Check Your Shoulders, Neck, and Head

Before signing on for the day, check your posture by sitting tall and running through your upper body's positioning: make sure your shoulders are over your hips, your neck is back and straight (but not curved inward), and your head is straight over the top of your neck, says Geisel. "Shoulders should also be relaxed and back—this should happen organically if your elbows stay at 90-degrees and your monitor is correctly placed," she adds.

Khastoo recommends rolling your shoulders back throughout the day to help keep yourself from hunching over. Some slouching is inevitable, which is why Geisel suggests checking your posture every 20 minutes or so and straightening yourself out as needed. Now that you're not surrounded by coworkers (except maybe your roomie or partner), don't be afraid to set an alarm for every 20-minutes to remember to check yo-self. (See also: 7 Myths About Bad Posture—and How to Fix It)

Also: Get Up and Move Regularly

How you sit when you're working is important, but making sure you're not stuck in that position for too long is crucial, too. "We're not designed to be sitting for a long time," says Khatsoo. "You need to get up to get your blood flowing, and make sure that your muscles have a chance to move." Sitting for a long time can also compress your lumbar spine, so getting up at regular intervals can offer some much-needed relief, he explains.

"It's hard for a lot of people to work from home right now, but making sure that you move and aren't just sitting statically for three to four hours at a time is one of the best ways to prevent injuries and maintain your body," he says. Remember: Those injuries can mean everything from developing carpal tunnel syndrome to chronic back or neck pain.

At the very least, you're bound to have to go to the bathroom (hey, nature calls!) or fill up your water glass (hydration=key). So Geisel encourages you to make the most of these movement breaks by shaking out your muscles to get the blood flowing and even doing a lap around the living room to score some extra steps.

"Take a break from work and work on opening up your body—particularly your chest and hips—and they will thank you," she says. (See also: The Best and Worst Exercises for Easing Hip Flexor Pain)

The Right Posture Is Important When You're Standing, Too

ICYMI, sitting for long periods of time (or in general, TBH) is not that great for you, which is why there are ready-to-buy standing desks that you can invest in for your home office set-up. But if you don't want to shell out for a new contraption, you can DIY your own by stacking thick coffee-table books or cookbooks on your kitchen counter, and placing your monitor and keyboard or laptop on top. Before you get back to business, make sure your feet are hip-width distance apart, and your hips are stacked directly above them, followed by your shoulders, neck, and head. You also want to try to distribute your weight evenly between your feet. (See also: 9 Things You Can Do for Your Body at Work (Besides Buy a Standing Desk))
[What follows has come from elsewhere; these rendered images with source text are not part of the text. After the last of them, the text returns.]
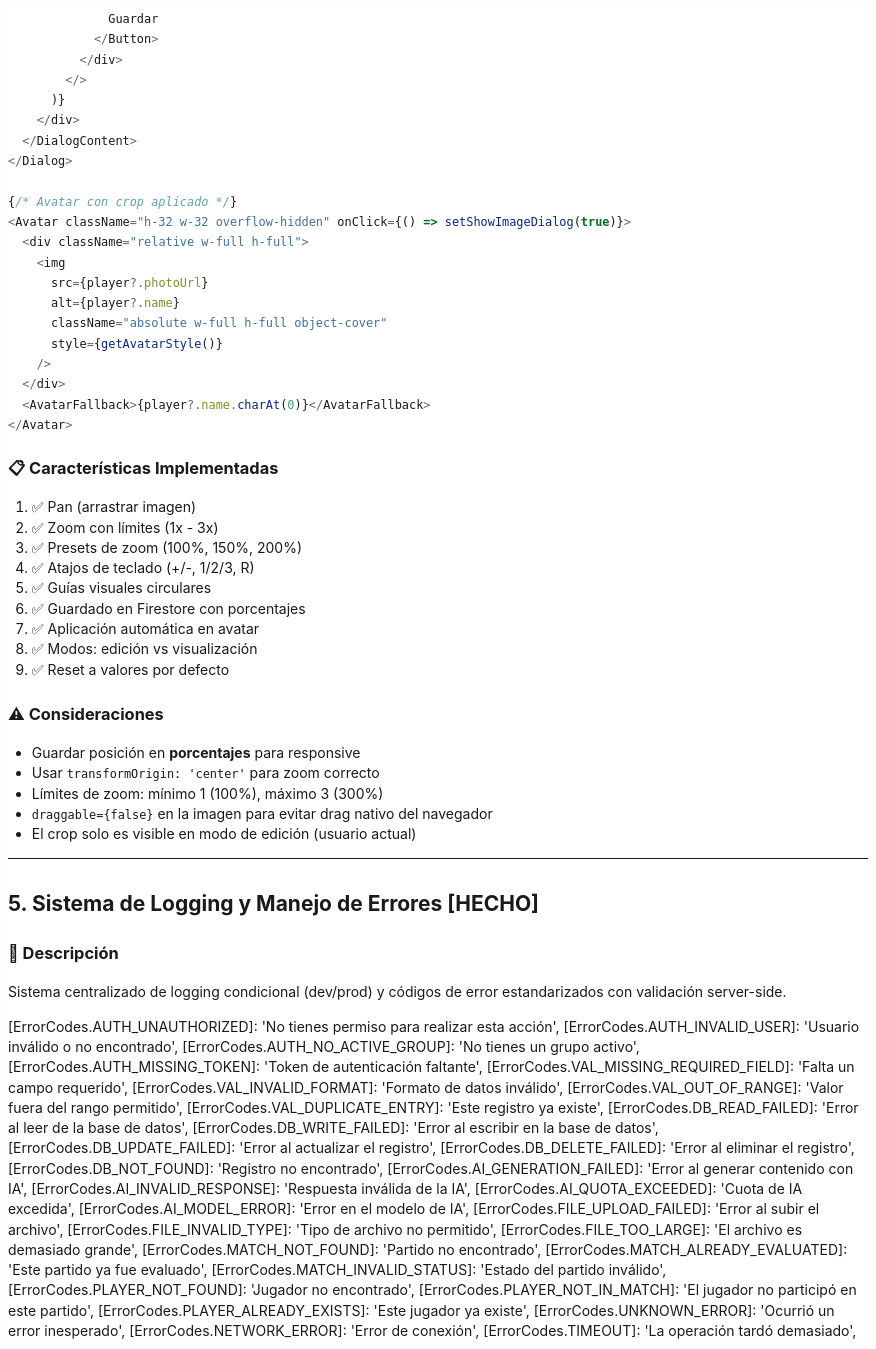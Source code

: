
 ```typescript
              Guardar
            </Button>
          </div>
        </>
      )}
    </div>
  </DialogContent>
</Dialog>

{/* Avatar con crop aplicado */}
<Avatar className="h-32 w-32 overflow-hidden" onClick={() => setShowImageDialog(true)}>
  <div className="relative w-full h-full">
    <img
      src={player?.photoUrl}
      alt={player?.name}
      className="absolute w-full h-full object-cover"
      style={getAvatarStyle()}
    />
  </div>
  <AvatarFallback>{player?.name.charAt(0)}</AvatarFallback>
</Avatar>
```

### 📋 Características Implementadas

1. ✅ Pan (arrastrar imagen)
2. ✅ Zoom con límites (1x - 3x)
3. ✅ Presets de zoom (100%, 150%, 200%)
4. ✅ Atajos de teclado (+/-, 1/2/3, R)
5. ✅ Guías visuales circulares
6. ✅ Guardado en Firestore con porcentajes
7. ✅ Aplicación automática en avatar
8. ✅ Modos: edición vs visualización
9. ✅ Reset a valores por defecto

### ⚠️ Consideraciones

- Guardar posición en **porcentajes** para responsive
- Usar `transformOrigin: 'center'` para zoom correcto
- Límites de zoom: mínimo 1 (100%), máximo 3 (300%)
- `draggable={false}` en la imagen para evitar drag nativo del navegador
- El crop solo es visible en modo de edición (usuario actual)

---

## 5. Sistema de Logging y Manejo de Errores [HECHO]

### 📝 Descripción
Sistema centralizado de logging condicional (dev/prod) y códigos de error estandarizados con validación server-side.


  [key: string]: any;
  [ErrorCodes.AUTH_UNAUTHORIZED]: 'No tienes permiso para realizar esta acción',
  [ErrorCodes.AUTH_INVALID_USER]: 'Usuario inválido o no encontrado',
  [ErrorCodes.AUTH_NO_ACTIVE_GROUP]: 'No tienes un grupo activo',
  [ErrorCodes.AUTH_MISSING_TOKEN]: 'Token de autenticación faltante',
  [ErrorCodes.VAL_MISSING_REQUIRED_FIELD]: 'Falta un campo requerido',
  [ErrorCodes.VAL_INVALID_FORMAT]: 'Formato de datos inválido',
  [ErrorCodes.VAL_OUT_OF_RANGE]: 'Valor fuera del rango permitido',
  [ErrorCodes.VAL_DUPLICATE_ENTRY]: 'Este registro ya existe',
  [ErrorCodes.DB_READ_FAILED]: 'Error al leer de la base de datos',
  [ErrorCodes.DB_WRITE_FAILED]: 'Error al escribir en la base de datos',
  [ErrorCodes.DB_UPDATE_FAILED]: 'Error al actualizar el registro',
  [ErrorCodes.DB_DELETE_FAILED]: 'Error al eliminar el registro',
  [ErrorCodes.DB_NOT_FOUND]: 'Registro no encontrado',
  [ErrorCodes.AI_GENERATION_FAILED]: 'Error al generar contenido con IA',
  [ErrorCodes.AI_INVALID_RESPONSE]: 'Respuesta inválida de la IA',
  [ErrorCodes.AI_QUOTA_EXCEEDED]: 'Cuota de IA excedida',
  [ErrorCodes.AI_MODEL_ERROR]: 'Error en el modelo de IA',
  [ErrorCodes.FILE_UPLOAD_FAILED]: 'Error al subir el archivo',
  [ErrorCodes.FILE_INVALID_TYPE]: 'Tipo de archivo no permitido',
  [ErrorCodes.FILE_TOO_LARGE]: 'El archivo es demasiado grande',
  [ErrorCodes.MATCH_NOT_FOUND]: 'Partido no encontrado',
  [ErrorCodes.MATCH_ALREADY_EVALUATED]: 'Este partido ya fue evaluado',
  [ErrorCodes.MATCH_INVALID_STATUS]: 'Estado del partido inválido',
  [ErrorCodes.PLAYER_NOT_FOUND]: 'Jugador no encontrado',
  [ErrorCodes.PLAYER_NOT_IN_MATCH]: 'El jugador no participó en este partido',
  [ErrorCodes.PLAYER_ALREADY_EXISTS]: 'Este jugador ya existe',
  [ErrorCodes.UNKNOWN_ERROR]: 'Ocurrió un error inesperado',
  [ErrorCodes.NETWORK_ERROR]: 'Error de conexión',
  [ErrorCodes.TIMEOUT]: 'La operación tardó demasiado',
"I highly recommend wearing supportive shoes and possibly standing on a softer surface than a hardwood floor," says Geisel. Otherwise, it can put unnecessary strain on the muscles in your feet and even mess with your posture. Oh, and the same stuff applies here when it comes to the positioning of your elbows and monitor, she adds.

If you start to develop some pain, it's important to listen to your body. "Pain is always your body's way of saying something is awry," says Geisel. "Sometimes what is in pain is the victim of another joint being off. So, when a particular joint or muscle is bothering you, be sure to check out the joints and muscles above and below it." So, if you feel like you're getting a twinge in your lumbar spine, check your the angle of your knees and the positioning of your feet to make sure they're in alignment.

Still struggling? Check in with an orthopedist, physical therapist, or occupational therapist—all of whom should be able to help offer up personalized advice, spot check you (even if it's virtually), and work on bothersome areas to try to help set you—and your posture—straight.